Another day dawns over the Camino Santiago.
Today I’m up and out, joining the fellowship of the walk with the group of American (and other) folks that have become good friends on the walk as we leave Villafranca and head toward Cardenuela Riopico. It rained overnight and is drizzling this AM, so I donned the poncho and hoped I could take it off soon.
The trail heads uphill from the hotel, the rain made it slick and muddy. But on top it was pretty flat with a glorious pine forest. We made good time this morning despite the weather and steep grade. I personally feel really good walking today, perhaps the best on the trip so far. The blisters have pretty much faded and the legs feel good, not tired or burning.
Today was a good day with what I’m calling “the fellowship”. We made good time through the forest and down into Ages where we had lunch. Great little place – they made fresh sandwiches while we waited. Big sandwiches. So much that 4 were too much for the 6 of us.
After lunch and s couple of photos we were on the road again. I bagged the place I booked for the night in Atapuerca and decided to join with the group at an albergue further down the road. It’ll make a shorter day tomorrow. It’s a shared room, but that’s what I would have had anyway – and I’m with my friends, so it’s much better.
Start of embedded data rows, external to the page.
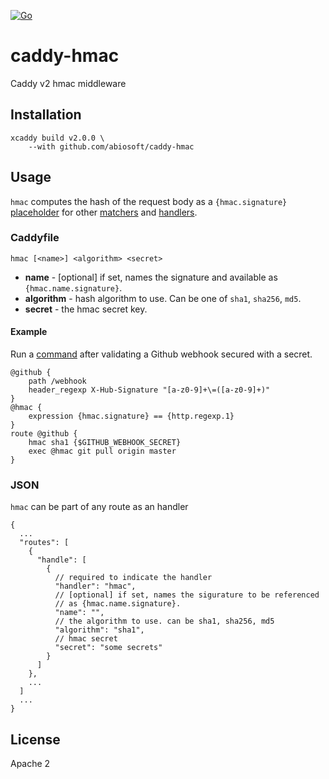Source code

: [![Go](https://github.com/abiosoft/caddy-hmac/workflows/Go/badge.svg)](https://github.com/abiosoft/caddy-hmac/actions)

# caddy-hmac

Caddy v2 hmac middleware

## Installation

```
xcaddy build v2.0.0 \
    --with github.com/abiosoft/caddy-hmac
```

## Usage

`hmac` computes the hash of the request body as a `{hmac.signature}` [placeholder](https://caddyserver.com/docs/caddyfile/concepts#placeholders) for other [matchers](https://caddyserver.com/docs/caddyfile/matchers) and [handlers](https://caddyserver.com/docs/caddyfile/directives).

### Caddyfile

```
hmac [<name>] <algorithm> <secret>
```

* **name** - [optional] if set, names the signature and available as `{hmac.name.signature}`.
* **algorithm** - hash algorithm to use. Can be one of `sha1`, `sha256`, `md5`.
* **secret** - the hmac secret key.

#### Example

Run a [command](https://github.com/abiosoft/caddy-exec) after validating a Github webhook secured with a secret.

```
@github {
    path /webhook
    header_regexp X-Hub-Signature "[a-z0-9]+\=([a-z0-9]+)"
}
@hmac {
    expression {hmac.signature} == {http.regexp.1}
}
route @github {
    hmac sha1 {$GITHUB_WEBHOOK_SECRET}
    exec @hmac git pull origin master
}
```

### JSON

`hmac` can be part of any route as an handler

```jsonc
{
  ...
  "routes": [
    {
      "handle": [
        {
          // required to indicate the handler
          "handler": "hmac",
          // [optional] if set, names the sigurature to be referenced
          // as {hmac.name.signature}.
          "name": "",
          // the algorithm to use. can be sha1, sha256, md5
          "algorithm": "sha1",
          // hmac secret
          "secret": "some secrets"
        }
      ]
    },
    ...
  ]
  ...
}
```

## License

Apache 2
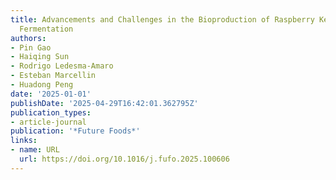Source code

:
 ```yaml
---
title: Advancements and Challenges in the Bioproduction of Raspberry Ketone by Precision
  Fermentation
authors:
- Pin Gao
- Haiqing Sun
- Rodrigo Ledesma‐Amaro
- Esteban Marcellin
- Huadong Peng
date: '2025-01-01'
publishDate: '2025-04-29T16:42:01.362795Z'
publication_types:
- article-journal
publication: '*Future Foods*'
links:
- name: URL
  url: https://doi.org/10.1016/j.fufo.2025.100606
---
```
I felt really good today – perhaps the best yet. Total of 24 km. I could have gone further.
Dinner at the Albergue tonight for 12 Euro. I’m sure it won’t be as good as last night, but good enough.
No laundry facilities, but there is a clothesline so hand washing and using the clothesline will do.
Weather was good walking, as much forest as farmland, with a trek over a peak with a cross monument. This is an area with history of early mankind…. There is a museum in Burgos dedicated to that. I’m going to go through Burgos without stopping so that will be on the list for return trip.
In fact, there is a UNESCO World Heritage Site near Atapuerca devoted to the archaeology of early mankind that’s been discovered there.
I discovered some large, concentric stone circles along the Camino as it crosses a hill southwest of Atapuerca – they look ancient, but I don’t know whether they’re part of the early mankind discoveries.
Dinner was OK but nothing special. The wine was awful. But we had good conversation with a couple of Australians and a Korean as well as with our group. And then there were the Italian folks having a good time at dinner.
The 5-bed shared room will only have 4 folks: two of my American friends, myself, and a Danish woman that took up the offer to take a bed in the room. We should all get along.